**WHAT YOU SHOULD DO:** Go to the line below containing "- [ ] Bow ball" and print exactly from there through the line containing "- [ ] Previous session notes reviewed", both included. Print nothing else.

**DATA FOR THIS TASK:**

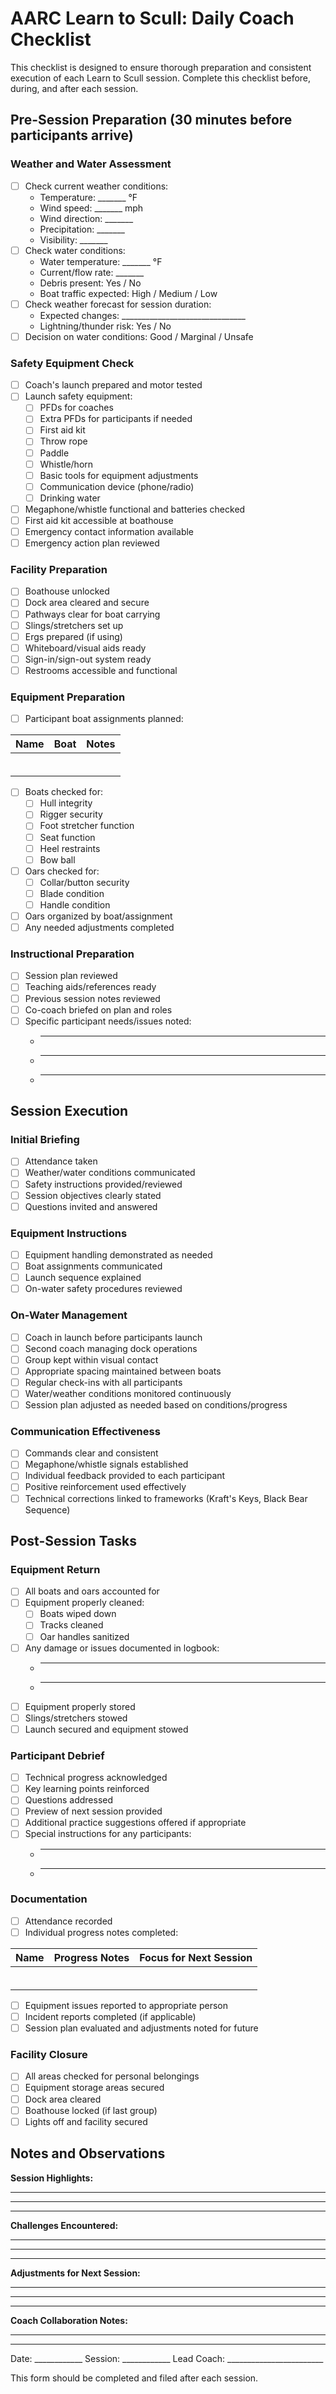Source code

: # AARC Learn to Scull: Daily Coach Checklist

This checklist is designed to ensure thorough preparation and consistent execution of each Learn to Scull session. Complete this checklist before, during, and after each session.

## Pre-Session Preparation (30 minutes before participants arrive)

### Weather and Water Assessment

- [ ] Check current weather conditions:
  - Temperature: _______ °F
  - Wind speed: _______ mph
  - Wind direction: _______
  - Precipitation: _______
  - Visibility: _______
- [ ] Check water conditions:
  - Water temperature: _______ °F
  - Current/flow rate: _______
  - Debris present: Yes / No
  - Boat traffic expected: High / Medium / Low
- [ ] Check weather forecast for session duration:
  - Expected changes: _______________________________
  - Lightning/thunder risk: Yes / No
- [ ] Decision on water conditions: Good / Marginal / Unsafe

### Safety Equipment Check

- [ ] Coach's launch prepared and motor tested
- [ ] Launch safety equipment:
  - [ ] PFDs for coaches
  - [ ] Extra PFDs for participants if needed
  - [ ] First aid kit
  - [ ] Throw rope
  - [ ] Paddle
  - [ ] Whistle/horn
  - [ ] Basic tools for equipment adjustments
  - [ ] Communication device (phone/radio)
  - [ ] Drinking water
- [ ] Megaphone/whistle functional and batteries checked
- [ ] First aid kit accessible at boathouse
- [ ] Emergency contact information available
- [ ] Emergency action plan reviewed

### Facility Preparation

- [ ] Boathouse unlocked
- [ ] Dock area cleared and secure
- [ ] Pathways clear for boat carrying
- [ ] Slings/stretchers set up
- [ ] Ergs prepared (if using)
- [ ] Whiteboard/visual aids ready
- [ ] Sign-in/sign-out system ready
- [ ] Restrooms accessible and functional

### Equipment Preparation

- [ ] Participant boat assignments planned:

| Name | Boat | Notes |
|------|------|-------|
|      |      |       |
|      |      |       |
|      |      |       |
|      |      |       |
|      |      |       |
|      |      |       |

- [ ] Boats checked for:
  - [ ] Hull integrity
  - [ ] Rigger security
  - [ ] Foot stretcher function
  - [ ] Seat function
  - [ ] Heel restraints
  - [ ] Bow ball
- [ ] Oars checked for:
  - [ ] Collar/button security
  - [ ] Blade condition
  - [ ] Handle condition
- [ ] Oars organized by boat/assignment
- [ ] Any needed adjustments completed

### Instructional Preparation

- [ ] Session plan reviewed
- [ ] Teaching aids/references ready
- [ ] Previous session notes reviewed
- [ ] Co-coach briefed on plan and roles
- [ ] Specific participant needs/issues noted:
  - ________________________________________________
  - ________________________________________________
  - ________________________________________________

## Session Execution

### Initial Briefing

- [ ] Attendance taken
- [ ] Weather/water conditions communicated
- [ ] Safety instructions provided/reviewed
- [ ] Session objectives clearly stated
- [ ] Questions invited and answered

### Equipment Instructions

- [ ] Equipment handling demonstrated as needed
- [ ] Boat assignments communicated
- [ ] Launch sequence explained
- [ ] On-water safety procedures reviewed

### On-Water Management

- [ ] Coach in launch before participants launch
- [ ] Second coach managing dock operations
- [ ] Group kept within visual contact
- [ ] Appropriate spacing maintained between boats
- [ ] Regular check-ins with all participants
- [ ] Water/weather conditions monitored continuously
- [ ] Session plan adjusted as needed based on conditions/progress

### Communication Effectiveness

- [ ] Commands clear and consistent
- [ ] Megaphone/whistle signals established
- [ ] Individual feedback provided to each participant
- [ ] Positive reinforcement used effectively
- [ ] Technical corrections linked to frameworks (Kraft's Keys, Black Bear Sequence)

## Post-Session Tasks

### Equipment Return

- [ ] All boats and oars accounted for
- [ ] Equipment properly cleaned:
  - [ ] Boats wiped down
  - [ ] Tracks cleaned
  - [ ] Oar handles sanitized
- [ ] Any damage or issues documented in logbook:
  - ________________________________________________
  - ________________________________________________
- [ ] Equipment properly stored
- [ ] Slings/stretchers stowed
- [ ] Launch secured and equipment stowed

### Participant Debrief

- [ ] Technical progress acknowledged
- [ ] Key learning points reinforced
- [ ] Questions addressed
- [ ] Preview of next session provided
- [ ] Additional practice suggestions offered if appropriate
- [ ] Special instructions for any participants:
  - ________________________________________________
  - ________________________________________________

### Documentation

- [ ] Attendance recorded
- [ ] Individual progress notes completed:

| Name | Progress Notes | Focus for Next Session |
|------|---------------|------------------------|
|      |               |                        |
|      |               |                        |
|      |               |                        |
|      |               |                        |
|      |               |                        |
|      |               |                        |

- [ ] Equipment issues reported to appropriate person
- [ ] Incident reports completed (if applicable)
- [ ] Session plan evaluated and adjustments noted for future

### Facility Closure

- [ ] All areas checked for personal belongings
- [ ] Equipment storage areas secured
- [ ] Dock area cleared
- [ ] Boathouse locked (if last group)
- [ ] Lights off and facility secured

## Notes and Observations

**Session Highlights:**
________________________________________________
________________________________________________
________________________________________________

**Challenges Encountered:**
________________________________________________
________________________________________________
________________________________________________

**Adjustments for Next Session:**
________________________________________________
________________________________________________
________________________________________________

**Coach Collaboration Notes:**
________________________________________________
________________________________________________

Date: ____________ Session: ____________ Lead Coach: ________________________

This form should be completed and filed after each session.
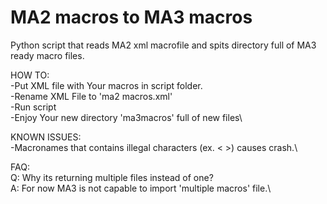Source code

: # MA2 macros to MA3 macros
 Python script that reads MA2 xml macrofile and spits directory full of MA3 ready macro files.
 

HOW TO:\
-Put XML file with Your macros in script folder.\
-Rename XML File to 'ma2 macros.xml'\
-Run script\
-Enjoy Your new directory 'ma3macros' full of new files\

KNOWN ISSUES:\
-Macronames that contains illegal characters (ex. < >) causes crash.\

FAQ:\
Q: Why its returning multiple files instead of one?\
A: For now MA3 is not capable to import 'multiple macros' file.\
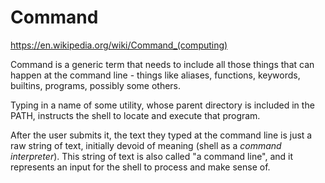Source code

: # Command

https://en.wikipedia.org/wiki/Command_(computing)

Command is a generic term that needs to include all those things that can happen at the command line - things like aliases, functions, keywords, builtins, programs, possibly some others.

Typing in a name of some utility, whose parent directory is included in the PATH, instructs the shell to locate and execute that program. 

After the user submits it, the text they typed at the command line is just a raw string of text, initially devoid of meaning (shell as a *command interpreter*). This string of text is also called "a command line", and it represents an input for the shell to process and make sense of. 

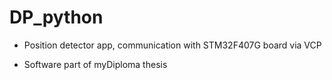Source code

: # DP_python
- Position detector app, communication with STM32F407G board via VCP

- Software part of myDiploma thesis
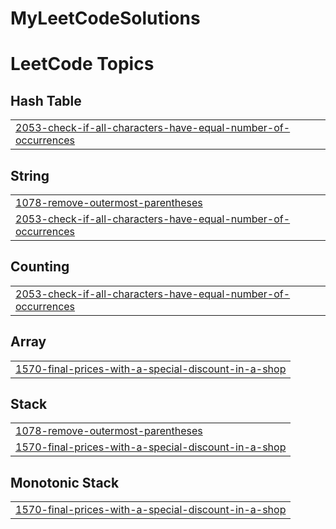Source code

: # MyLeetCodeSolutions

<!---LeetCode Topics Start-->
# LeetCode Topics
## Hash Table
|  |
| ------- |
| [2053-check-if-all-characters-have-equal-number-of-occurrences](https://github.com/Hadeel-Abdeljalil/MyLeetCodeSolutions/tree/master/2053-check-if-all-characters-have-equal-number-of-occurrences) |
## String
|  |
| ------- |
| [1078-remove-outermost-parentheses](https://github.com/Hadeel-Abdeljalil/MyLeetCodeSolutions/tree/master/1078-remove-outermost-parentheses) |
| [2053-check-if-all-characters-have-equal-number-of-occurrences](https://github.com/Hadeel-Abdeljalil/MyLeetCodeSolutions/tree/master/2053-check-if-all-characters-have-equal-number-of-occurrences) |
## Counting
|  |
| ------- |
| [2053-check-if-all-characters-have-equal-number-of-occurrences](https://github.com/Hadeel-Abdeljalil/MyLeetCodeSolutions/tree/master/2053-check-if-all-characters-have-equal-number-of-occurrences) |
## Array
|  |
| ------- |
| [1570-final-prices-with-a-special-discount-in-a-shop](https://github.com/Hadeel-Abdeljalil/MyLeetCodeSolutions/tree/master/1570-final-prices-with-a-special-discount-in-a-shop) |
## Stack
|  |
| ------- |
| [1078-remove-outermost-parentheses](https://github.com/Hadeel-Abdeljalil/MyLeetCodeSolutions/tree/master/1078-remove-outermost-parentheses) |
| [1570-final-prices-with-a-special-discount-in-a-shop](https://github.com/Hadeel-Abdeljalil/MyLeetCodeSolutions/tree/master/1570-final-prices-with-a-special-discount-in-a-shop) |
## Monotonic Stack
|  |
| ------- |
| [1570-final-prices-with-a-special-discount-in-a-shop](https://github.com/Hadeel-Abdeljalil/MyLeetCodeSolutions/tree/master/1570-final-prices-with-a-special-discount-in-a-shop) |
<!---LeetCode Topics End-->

**OUTPUT OF THE TASK:**
  - [ ] Bow ball
- [ ] Oars checked for:
  - [ ] Collar/button security
  - [ ] Blade condition
  - [ ] Handle condition
- [ ] Oars organized by boat/assignment
- [ ] Any needed adjustments completed

### Instructional Preparation

- [ ] Session plan reviewed
- [ ] Teaching aids/references ready
- [ ] Previous session notes reviewed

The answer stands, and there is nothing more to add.